86 .本屋
ビスタと遊ぶ日、アイビーは学園を休んだ。
休店日が平日だったので致し方ないのだが、1人で登校することになったラシャンが泣きそうな顔で出発していったので少しだけ胸が痛かった。
昨日、今日休むことをみんなに伝えた時は、レガッタが「嫌ですわー。私も一緒に遊びますわー」とアイビーに抱きついてきた。
そして、カディスに「お兄様が負けるから悪いんですわ」と八つ当たりをして、名物になった兄妹喧嘩をしていた。

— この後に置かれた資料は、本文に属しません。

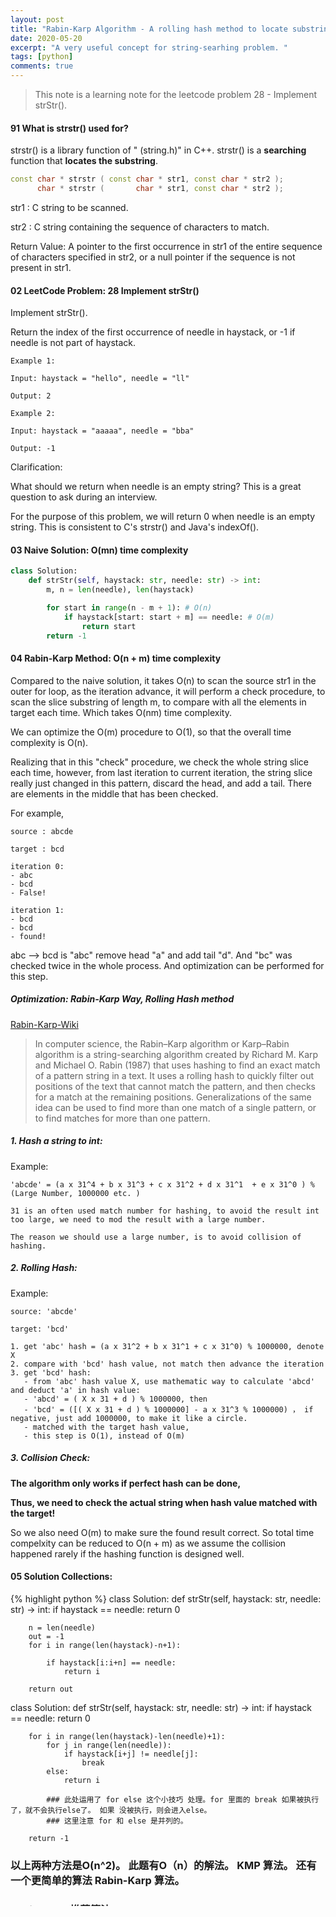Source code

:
 ```yaml
---
layout: post
title: "Rabin-Karp Algorithm - A rolling hash method to locate substring"
date: 2020-05-20
excerpt: "A very useful concept for string-searhing problem. "
tags: [python]
comments: true
---
```


> This note is a learning note for the leetcode problem 28 - Implement strStr(). 

#### 91 What is strstr() used for?

strstr() is a library function of "<cstring> (string.h)" in C++. 
strstr() is a **searching** function that **locates the substring**. 

```cpp
const char * strstr ( const char * str1, const char * str2 );
      char * strstr (       char * str1, const char * str2 );

```
str1 : C string to be scanned.

str2 : C string containing the sequence of characters to match.

Return Value: A pointer to the first occurrence in str1 of the entire sequence of characters specified in str2, or a null pointer if the sequence is not present in str1.

#### 02 LeetCode Problem: 28 Implement strStr()

Implement strStr().

Return the index of the first occurrence of needle in haystack, or -1 if needle is not part of haystack.

    Example 1:

    Input: haystack = "hello", needle = "ll"

    Output: 2

    Example 2:

    Input: haystack = "aaaaa", needle = "bba"

    Output: -1

Clarification:

What should we return when needle is an empty string? This is a great question to ask during an interview.

For the purpose of this problem, we will return 0 when needle is an empty string. This is consistent to C's strstr() and Java's indexOf().


#### 03 Naive Solution: O(mn) time complexity
``` python
class Solution:
    def strStr(self, haystack: str, needle: str) -> int:
        m, n = len(needle), len(haystack)

        for start in range(n - m + 1): # O(n)
            if haystack[start: start + m] == needle: # O(m)
                return start
        return -1
```

#### 04 Rabin-Karp Method: O(n + m) time complexity

Compared to the naive solution, it takes O(n) to scan the source str1 in the outer for loop, as the iteration advance, it will perform a check procedure, to scan the slice substring of length m, to compare with all the elements in target each time. Which takes O(nm) time complexity. 

We can optimize the O(m) procedure to O(1), so that the overall time complexity is O(n).

Realizing that in this "check" procedure, we check the whole string slice each time, however, from last iteration to current iteration, the string slice really just changed in this pattern, discard the head, and add a tail. There are elements in the middle that has been checked.

For example,

    source : abcde

    target : bcd

    iteration 0: 
    - abc
    - bcd
    - False!
    
    iteration 1:
    - bcd
    - bcd
    - found!

abc --> bcd is "abc" remove head "a" and add tail "d". 
And "bc" was checked twice in the whole process. And optimization can be performed for this step.

##### Optimization: Rabin-Karp Way, Rolling Hash method
[Rabin-Karp-Wiki](https://en.wikipedia.org/wiki/Rabin%E2%80%93Karp_algorithm)

> In computer science, the Rabin–Karp algorithm or Karp–Rabin algorithm is a string-searching algorithm created by Richard M. Karp and Michael O. Rabin (1987) that uses hashing to find an exact match of a pattern string in a text. It uses a rolling hash to quickly filter out positions of the text that cannot match the pattern, and then checks for a match at the remaining positions. Generalizations of the same idea can be used to find more than one match of a single pattern, or to find matches for more than one pattern.

##### 1. Hash a string to int:

Example:

    'abcde' = (a x 31^4 + b x 31^3 + c x 31^2 + d x 31^1  + e x 31^0 ) % (Large Number, 1000000 etc. )

    31 is an often used match number for hashing, to avoid the result int too large, we need to mod the result with a large number.
    
    The reason we should use a large number, is to avoid collision of hashing. 
     
##### 2. Rolling Hash:

Example:

    source: 'abcde'

    target: 'bcd'

    1. get 'abc' hash = (a x 31^2 + b x 31^1 + c x 31^0) % 1000000, denote X
    2. compare with 'bcd' hash value, not match then advance the iteration
    3. get 'bcd' hash:
       - from 'abc' hash value X, use mathematic way to calculate 'abcd' and deduct 'a' in hash value:
       - 'abcd' = ( X x 31 + d ) % 1000000, then
       - 'bcd' = ([( X x 31 + d ) % 1000000] - a x 31^3 % 1000000) ， if negative, just add 1000000, to make it like a circle. 
       - matched with the target hash value,
       - this step is O(1), instead of O(m)

##### 3. Collision Check:

**The algorithm only works if perfect hash can be done,**

**Thus, we need to check the actual string when hash value matched with the target!**

So we also need O(m) to make sure the found result correct. So total time compelxity can be reduced to O(n + m) as we assume the collision happened rarely if the hashing function is designed well. 

#### 05 Solution Collections:
<div  style="overflow:scroll; height: 500px;">
{% highlight python %}
class Solution:
    def strStr(self, haystack: str, needle: str) -> int:
        if haystack == needle:
            return 0
        
        n = len(needle)
        out = -1
        for i in range(len(haystack)-n+1):

            if haystack[i:i+n] == needle:
                return i
        
        return out
            

class Solution:
    def strStr(self, haystack: str, needle: str) -> int:
        if haystack == needle:
            return 0
        

        for i in range(len(haystack)-len(needle)+1):
            for j in range(len(needle)):
                if haystack[i+j] != needle[j]:
                    break
            else:
                return i

            ### 此处运用了 for else 这个小技巧 处理。for 里面的 break 如果被执行了，就不会执行else了。 如果 没被执行，则会进入else。
            ### 这里注意 for 和 else 是并列的。 
        
        return -1
            
### 以上两种方法是O(n^2)。 此题有O（n）的解法。 KMP 算法。 还有一个更简单的算法 Rabin-Karp 算法。

### Rabin-Karp 推荐算法
class Solution:
    """
    @param source: 
    @param target: 
    @return: return the index
    """
    def strStr(self, source, target):
        # Write your code here
        # Rabin-Karp 算法
        
        # 利用hash function， hash table
        # 将 str 对应到 整数
        
        # 一般采用静置转换，经验上31这个数是base
        
        # cprner cases：
        if source == None or target == None: return -1
        if len(target) == 0: return 0

        
        #31 ^ m
        base = 1000000
        power = 1
        
        for i in range(len(target)):
            power = (power * 31) % base
            
        target_code = 0
        for i in range(len(target)):
            target_code = (target_code * 31 + ord(target[i])) % base
            
        hash_code = 0
        for i in range(len(source)):
            # abc + d
            hash_code = (hash_code * 31 + ord(source[i])) % base
            if i < len(target) - 1:
                continue
            # abcd - a
            if i >= len(target):
                hash_code = hash_code - (ord(source[i-len(target)]) * power) % base
                if hash_code < 0:
                    # 做循环处理
                    hash_code += base
                    
            ## double check, avoid the collision
            if hash_code == target_code:
                if source[i - len(target) + 1: i + 1] == target:
                    return i - len(target) + 1
                    
        return -1

{% endhighlight %}
</div>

元を正せばレガッタが暴走したから発生した景品になるから、みんなカディスを憐れむように見たのだった。
「お嬢様、そろそろ出発いたしましょう」
「うん」
デートという約束だが、チャイブだけは護衛としてついてくる。
そのことはビスタにも了承をもらっているので、チャイブと共に公爵家にある1番小さな馬車で平民街に向かった。

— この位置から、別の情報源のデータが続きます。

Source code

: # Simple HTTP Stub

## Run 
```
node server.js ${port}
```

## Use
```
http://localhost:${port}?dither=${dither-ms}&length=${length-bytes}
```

「久しぶりに硬めの服を着た。去年までこれが普通だったのにね」
「そうだな。久しぶりに着るとゴワゴワさが分かるな」
アイビーが着ているのは平民の子供に見えるような服ではなく、本当に平民の子供が着用している服になる。
装飾を少なくしても生地が良ければ貴族と分かってしまう。
気兼ねなく遊ぶために、昔は着慣れていた服を今日は身に纏っているのだ。
「何をして遊ぶんだろうね」
「今は何が流行ってんだろうな。ビスタくらいの年齢なら縄跳びとか石当てとかか?」
「どっちも得意だから楽しみ」
「勝ちすぎるなよ」
「どうして?」
「どうでもいい勝負は勝ちを譲ってやるのが可愛い子のすることだ」
「ふーん、分かった。5回中4回は負けるね」
「いい判断だ」
頭を軽く撫でてきたチャイブは、思いついたように一瞬止まり、悪どい笑みを浮かべた。
——こういう顔をした時のチャイブって、本当にろくでもないことを考えているんだよね。でも、勝ち負けの話でしょうもないことを思いつけるのかな?

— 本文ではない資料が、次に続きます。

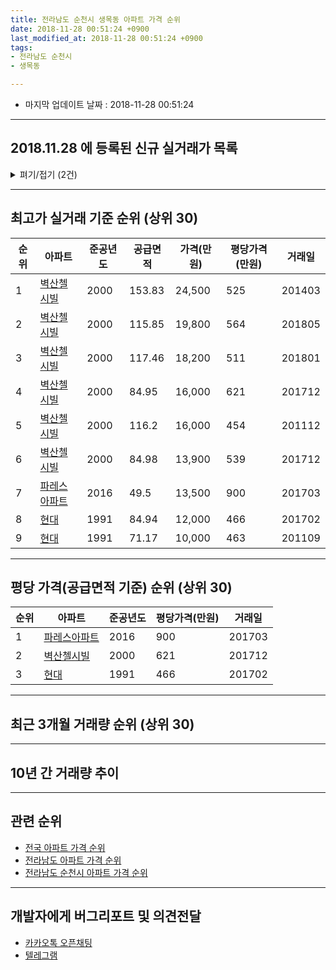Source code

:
 ```yaml
---
title: 전라남도 순천시 생목동 아파트 가격 순위
date: 2018-11-28 00:51:24 +0900
last_modified_at: 2018-11-28 00:51:24 +0900
tags:
- 전라남도 순천시
- 생목동

---
```


* 마지막 업데이트 날짜 : 2018-11-28 00:51:24

---

## 2018.11.28 에 등록된 신규 실거래가 목록

<details>
<summary>펴기/접기 (2건)</summary>
<div markdown="1">

|아파트|준공년도|공급면적|가격(만원)|평당가격(만원)|거래일|
|---|---|---|---|---|---|
|[벽산첼시빌](https://search.naver.com/search.naver?query=%EC%A0%84%EB%9D%BC%EB%82%A8%EB%8F%84+%EC%88%9C%EC%B2%9C%EC%8B%9C+%EC%83%9D%EB%AA%A9%EB%8F%99+%EB%B2%BD%EC%82%B0%EC%B2%BC%EC%8B%9C%EB%B9%8C)|2000|117.46|18,200|511|<span style="color:red">201811</span>|
|[파레스아파트](https://search.naver.com/search.naver?query=%EC%A0%84%EB%9D%BC%EB%82%A8%EB%8F%84+%EC%88%9C%EC%B2%9C%EC%8B%9C+%EC%83%9D%EB%AA%A9%EB%8F%99+%ED%8C%8C%EB%A0%88%EC%8A%A4%EC%95%84%ED%8C%8C%ED%8A%B8)|2016|49.5|9,300|620|<span style="color:red">201810</span>|


</div>
</details>

---

## 최고가 실거래 기준 순위 (상위 30)


|순위|아파트|준공년도|공급면적|가격(만원)|평당가격(만원)|거래일|
|---|---|---|---|---|---|---|
|1|[벽산첼시빌](https://search.naver.com/search.naver?query=%EC%A0%84%EB%9D%BC%EB%82%A8%EB%8F%84+%EC%88%9C%EC%B2%9C%EC%8B%9C+%EC%83%9D%EB%AA%A9%EB%8F%99+%EB%B2%BD%EC%82%B0%EC%B2%BC%EC%8B%9C%EB%B9%8C)|2000|153.83|24,500|525|201403|
|2|[벽산첼시빌](https://search.naver.com/search.naver?query=%EC%A0%84%EB%9D%BC%EB%82%A8%EB%8F%84+%EC%88%9C%EC%B2%9C%EC%8B%9C+%EC%83%9D%EB%AA%A9%EB%8F%99+%EB%B2%BD%EC%82%B0%EC%B2%BC%EC%8B%9C%EB%B9%8C)|2000|115.85|19,800|564|201805|
|3|[벽산첼시빌](https://search.naver.com/search.naver?query=%EC%A0%84%EB%9D%BC%EB%82%A8%EB%8F%84+%EC%88%9C%EC%B2%9C%EC%8B%9C+%EC%83%9D%EB%AA%A9%EB%8F%99+%EB%B2%BD%EC%82%B0%EC%B2%BC%EC%8B%9C%EB%B9%8C)|2000|117.46|18,200|511|201801|
|4|[벽산첼시빌](https://search.naver.com/search.naver?query=%EC%A0%84%EB%9D%BC%EB%82%A8%EB%8F%84+%EC%88%9C%EC%B2%9C%EC%8B%9C+%EC%83%9D%EB%AA%A9%EB%8F%99+%EB%B2%BD%EC%82%B0%EC%B2%BC%EC%8B%9C%EB%B9%8C)|2000|84.95|16,000|621|201712|
|5|[벽산첼시빌](https://search.naver.com/search.naver?query=%EC%A0%84%EB%9D%BC%EB%82%A8%EB%8F%84+%EC%88%9C%EC%B2%9C%EC%8B%9C+%EC%83%9D%EB%AA%A9%EB%8F%99+%EB%B2%BD%EC%82%B0%EC%B2%BC%EC%8B%9C%EB%B9%8C)|2000|116.2|16,000|454|201112|
|6|[벽산첼시빌](https://search.naver.com/search.naver?query=%EC%A0%84%EB%9D%BC%EB%82%A8%EB%8F%84+%EC%88%9C%EC%B2%9C%EC%8B%9C+%EC%83%9D%EB%AA%A9%EB%8F%99+%EB%B2%BD%EC%82%B0%EC%B2%BC%EC%8B%9C%EB%B9%8C)|2000|84.98|13,900|539|201712|
|7|[파레스아파트](https://search.naver.com/search.naver?query=%EC%A0%84%EB%9D%BC%EB%82%A8%EB%8F%84+%EC%88%9C%EC%B2%9C%EC%8B%9C+%EC%83%9D%EB%AA%A9%EB%8F%99+%ED%8C%8C%EB%A0%88%EC%8A%A4%EC%95%84%ED%8C%8C%ED%8A%B8)|2016|49.5|13,500|900|201703|
|8|[현대](https://search.naver.com/search.naver?query=%EC%A0%84%EB%9D%BC%EB%82%A8%EB%8F%84+%EC%88%9C%EC%B2%9C%EC%8B%9C+%EC%83%9D%EB%AA%A9%EB%8F%99+%ED%98%84%EB%8C%80)|1991|84.94|12,000|466|201702|
|9|[현대](https://search.naver.com/search.naver?query=%EC%A0%84%EB%9D%BC%EB%82%A8%EB%8F%84+%EC%88%9C%EC%B2%9C%EC%8B%9C+%EC%83%9D%EB%AA%A9%EB%8F%99+%ED%98%84%EB%8C%80)|1991|71.17|10,000|463|201109|


---

## 평당 가격(공급면적 기준) 순위 (상위 30)


|순위|아파트|준공년도|평당가격(만원)|거래일|
|---|---|---|---|---|
|1|[파레스아파트](https://search.naver.com/search.naver?query=%EC%A0%84%EB%9D%BC%EB%82%A8%EB%8F%84+%EC%88%9C%EC%B2%9C%EC%8B%9C+%EC%83%9D%EB%AA%A9%EB%8F%99+%ED%8C%8C%EB%A0%88%EC%8A%A4%EC%95%84%ED%8C%8C%ED%8A%B8)|2016|900|201703|
|2|[벽산첼시빌](https://search.naver.com/search.naver?query=%EC%A0%84%EB%9D%BC%EB%82%A8%EB%8F%84+%EC%88%9C%EC%B2%9C%EC%8B%9C+%EC%83%9D%EB%AA%A9%EB%8F%99+%EB%B2%BD%EC%82%B0%EC%B2%BC%EC%8B%9C%EB%B9%8C)|2000|621|201712|
|3|[현대](https://search.naver.com/search.naver?query=%EC%A0%84%EB%9D%BC%EB%82%A8%EB%8F%84+%EC%88%9C%EC%B2%9C%EC%8B%9C+%EC%83%9D%EB%AA%A9%EB%8F%99+%ED%98%84%EB%8C%80)|1991|466|201702|


---

## 최근 3개월 거래량 순위 (상위 30)


<div style="width:100%;">
    <canvas id="deal_count_ranking" height="250"></canvas>
</div>


<script>
new Chart(document.getElementById("deal_count_ranking"), {
    type: 'horizontalBar',
    data: {
        labels: ['벽산첼시빌', '현대', '파레스아파트'],
        datasets: [{
            label: '실거래 수',
            data: [5, 4, 4],
            borderColor: "rgba(255, 0, 128, 1)",
            backgroundColor: "rgba(255, 0, 128, 0.5)",
            fill: false,
        }]
    },
    options: {
        responsive: true,
        title: {
            display: true,
            text: '최근 3개월 거래량 순위'
        },
        tooltips: {
            mode: 'index',
            intersect: false,
            callbacks: {
                title: function(tooltipItems, data) {
                    return "실거래 수:";
                },
                label: function(tooltipItem, data) {
                    return data.labels[tooltipItem.index] + ": " + tooltipItem.xLabel;
                }
            }
        },
        hover: {
            mode: 'nearest',
            intersect: true
        },
        scales: {
            xAxes: [{
                display: true,
                scaleLabel: {
                    display: true,
                    labelString: '실거래 수'
                },
                ticks: {
                    suggestedMin: 0,
                }
            }],
            yAxes: [{
                display: true,
                ticks: {
                    autoSkip: false,
                    callback: function(value, index, values) {
                        if (value.length > 15)
                            return value.substr(0, 13) + "...";
                        else
                            return value;
                    }
                },
                scaleLabel: {
                    display: false,
                }
            }]
        }
    }
});

</script>


---

## 10년 간 거래량 추이


<div style="width:100%;">
    <canvas id="deal_progress" height="250"></canvas>
</div>

<script>
new Chart(document.getElementById("deal_progress"), {
    type: 'line',
    data: {
        labels: ['200811','200812','200901','200902','200903','200904','200905','200906','200907','200908','200909','200910','200911','200912','201001','201002','201003','201004','201005','201006','201007','201008','201009','201010','201011','201012','201101','201102','201103','201104','201105','201106','201107','201108','201109','201110','201111','201112','201201','201202','201203','201204','201205','201206','201207','201208','201209','201210','201211','201212','201301','201302','201303','201304','201305','201306','201307','201308','201309','201310','201311','201312','201401','201402','201403','201404','201405','201406','201407','201408','201409','201410','201411','201412','201501','201502','201503','201504','201505','201506','201507','201508','201509','201510','201511','201512','201601','201602','201603','201604','201605','201606','201607','201608','201609','201610','201611','201612','201701','201702','201703','201704','201705','201706','201707','201708','201709','201710','201711','201712','201801','201802','201803','201804','201805','201806','201807','201808','201809','201810','201811'],
        datasets: [{
            label: '실거래 수',
            pointRadius: 1,
            data: [3, 2, 5, 7, 8, 4, 10, 4, 6, 5, 6, 7, 7, 5, 9, 7, 11, 9, 5, 3, 9, 9, 10, 8, 7, 11, 6, 11, 16, 11, 9, 5, 4, 5, 7, 12, 10, 6, 4, 7, 3, 3, 1, 3, 3, 5, 6, 4, 6, 4, 1, 6, 3, 5, 8, 5, 1, 4, 2, 3, 7, 6, 9, 2, 6, 1, 7, 4, 4, 5, 8, 9, 6, 5, 8, 6, 8, 10, 9, 7, 8, 6, 6, 4, 6, 11, 8, 5, 9, 10, 5, 9, 6, 11, 3, 6, 5, 4, 3, 9, 14, 3, 8, 3, 4, 4, 11, 5, 8, 5, 6, 8, 5, 7, 10, 4, 4, 8, 2, 8, 3],
            borderColor: "rgba(255, 201, 14, 1)",
            backgroundColor: "rgba(255, 201, 14, 0.5)",
            fill: true,
        }]
    },
    options: {
        responsive: true,
        title: {
            display: true,
            text: '10년간 거래량 추이'
        },
        tooltips: {
            mode: 'index',
            intersect: false,
        },
        hover: {
            mode: 'nearest',
            intersect: true
        },
        scales: {
            xAxes: [{
                display: true,
                scaleLabel: {
                    display: true,
                    labelString: '년/월'
                }
            }],
            yAxes: [{
                display: true,
                ticks: {
                    suggestedMin: 0,
                },
                scaleLabel: {
                    display: true,
                    labelString: '실거래 수'
                }
            }]
        }
    }
});

</script>


---

## 관련 순위

- [전국 아파트 가격 순위](https://inasie.github.io/apt-ranking/전국)
- [전라남도 아파트 가격 순위](https://inasie.github.io/apt-ranking/전라남도)
- [전라남도 순천시 아파트 가격 순위](https://inasie.github.io/apt-ranking/전라남도-순천시)


---

## 개발자에게 버그리포트 및 의견전달

- [카카오톡 오픈채팅](https://open.kakao.com/o/gLJUAP4)
- [텔레그램](https://t.me/inasie)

「アイビー、殿下と勝負する時は手加減なしでいいからな」
「いいの?」
「ああ、その方が殿下のためだ」
カディスを思い浮かべて楽しそうに口角を上げただろうチャイブに、アイビーは頬に指を当てながら首を傾げた。
「チャイブって、カディス様のこと好きだよね」
「そうか?」
「うん。カディス様とはたくさん話してるもん」
——この前だって揶揄っていたし、今だって名前出てきたもんね。好きな証拠だよ。好かれてよかったねだけど、チャイブだからなぁ。可哀想な気がするから、5回に1回は負けてあげよう。
「アイビーがそう言うのなら、お気に入りなのかもな」
肩をすくめるチャイブに、アイビーは「絶対そうだよ」と自信満々に頷いたのだった。
ビスタとの待ち合わせは東通り広場のベンチにしており、平民街に入ってすぐの馬車止めで馬車から降りた。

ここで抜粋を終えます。